Several years prior to his incarceration, Corey realized that he had taken the wrong path and began to get his life back on track by working his way into becoming a legitimate business man. During this time he discovered a passion for giving back to his community. Corey co-founded and was the driving force behind a community basketball organization for underserved youth in Atlanta called Worldwide Game Elites (formerly known as World Wide Renegades and referred to as “WE”). Worldwide Game Elites remains in existence today and has expanded to cover the entire state of Georgia due to the dedicated leadership of two of Corey’s close friends who wanted to see his vision continue to flourish. Corey’s presence is still felt within the organization. In spite of his current situation, he makes a point to consistently reach out even from within prison to positively influence and make a difference in the lives of the youth.
Since his incarceration, Corey has written an anti-bullying children’s book series and a book on domestic violence. He has also designed a prototype called Square Up Now, a re-entry program tailored to provide assistance to men and women transitioning back into society from prison.
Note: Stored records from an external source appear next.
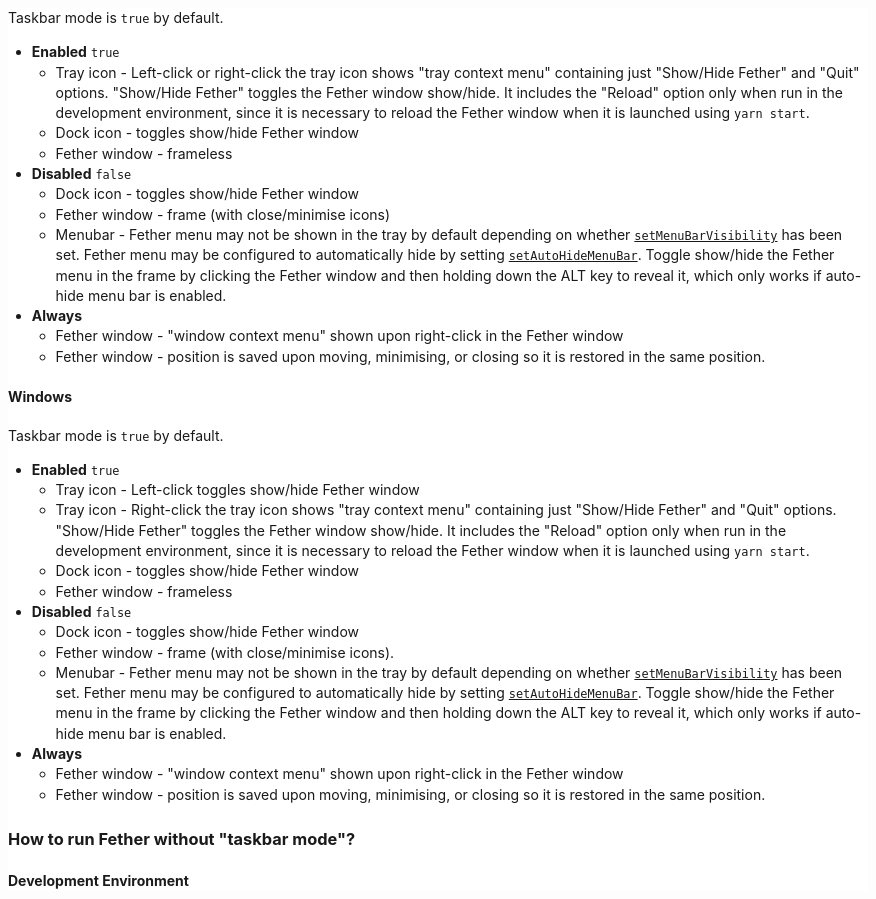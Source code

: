 Taskbar mode is `true` by default.

* **Enabled** `true`
  * Tray icon - Left-click or right-click the tray icon shows "tray context menu" containing just "Show/Hide Fether" and "Quit" options. "Show/Hide Fether" toggles the Fether window show/hide. It includes the "Reload" option only when run in the development environment, since it is necessary to reload the Fether window when it is launched using `yarn start`.
  * Dock icon - toggles show/hide Fether window
  * Fether window - frameless
* **Disabled** `false`
  * Dock icon - toggles show/hide Fether window
  * Fether window - frame (with close/minimise icons)
  * Menubar - Fether menu may not be shown in the tray by default depending on whether [`setMenuBarVisibility`](https://electronjs.org/docs/api/browser-window#winsetmenubarvisibilityvisible-windows-linux) has been set. Fether menu may be configured to automatically hide by setting [`setAutoHideMenuBar`](https://electronjs.org/docs/api/browser-window#winsetautohidemenubarhide). Toggle show/hide the Fether menu in the frame by clicking the Fether window and then holding down the ALT key to reveal it, which only works if auto-hide menu bar is enabled.
* **Always**
  * Fether window - "window context menu" shown upon right-click in the Fether window
  * Fether window - position is saved upon moving, minimising, or closing so it is restored in the same position.

#### Windows

Taskbar mode is `true` by default.

* **Enabled** `true`
  * Tray icon - Left-click toggles show/hide Fether window
  * Tray icon - Right-click the tray icon shows "tray context menu" containing just "Show/Hide Fether" and "Quit" options. "Show/Hide Fether" toggles the Fether window show/hide. It includes the "Reload" option only when run in the development environment, since it is necessary to reload the Fether window when it is launched using `yarn start`.
  * Dock icon - toggles show/hide Fether window
  * Fether window - frameless
* **Disabled** `false`
  * Dock icon - toggles show/hide Fether window
  * Fether window - frame (with close/minimise icons).
  * Menubar - Fether menu may not be shown in the tray by default depending on whether [`setMenuBarVisibility`](https://electronjs.org/docs/api/browser-window#winsetmenubarvisibilityvisible-windows-linux) has been set. Fether menu may be configured to automatically hide by setting [`setAutoHideMenuBar`](https://electronjs.org/docs/api/browser-window#winsetautohidemenubarhide). Toggle show/hide the Fether menu in the frame by clicking the Fether window and then holding down the ALT key to reveal it, which only works if auto-hide menu bar is enabled.
* **Always**
  * Fether window - "window context menu" shown upon right-click in the Fether window
  * Fether window - position is saved upon moving, minimising, or closing so it is restored in the same position.

### How to run Fether without "taskbar mode"?

#### Development Environment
Despite knowing he faces the grim reality of dying in prison, Corey has maintained a positive attitude and worked meticulously on personal growth and development for himself as well as that of fellow prisoners. A man who shared a cell with Corey in prison for two years and has since been released, has this to say about Corey and his commitment to a new life and helping those around him “Corey had a great influence on me in prison and just changed the whole way I was thinking and viewing life. What was so amazing was you had someone serving a life sentence and instead of him having a defeatist mentality he wanted to help everyone around him. Corey gave me inspiration to succeed. I just honestly believe that if my path had not crossed with Corey, I would not be where I am today. My life is better because I had the opportunity to meet this outstanding man.”
Corey prays that he is released so that he can use his experience to help others. It is his dream to be able to give back to the community that his involvement in drugs took so much from. There is no doubt that drugs are a terrible societal problem. However, Corey has severely paid the price for his crime by serving the past 16 years of his life in prison laboring under a dark cloud of the harsh reality of dying there for a non-violent drug conspiracy. He demonstrates no legitimate threat to public safety and should be allowed the opportunity to move beyond his mistakes and prove he can be a benefit to society.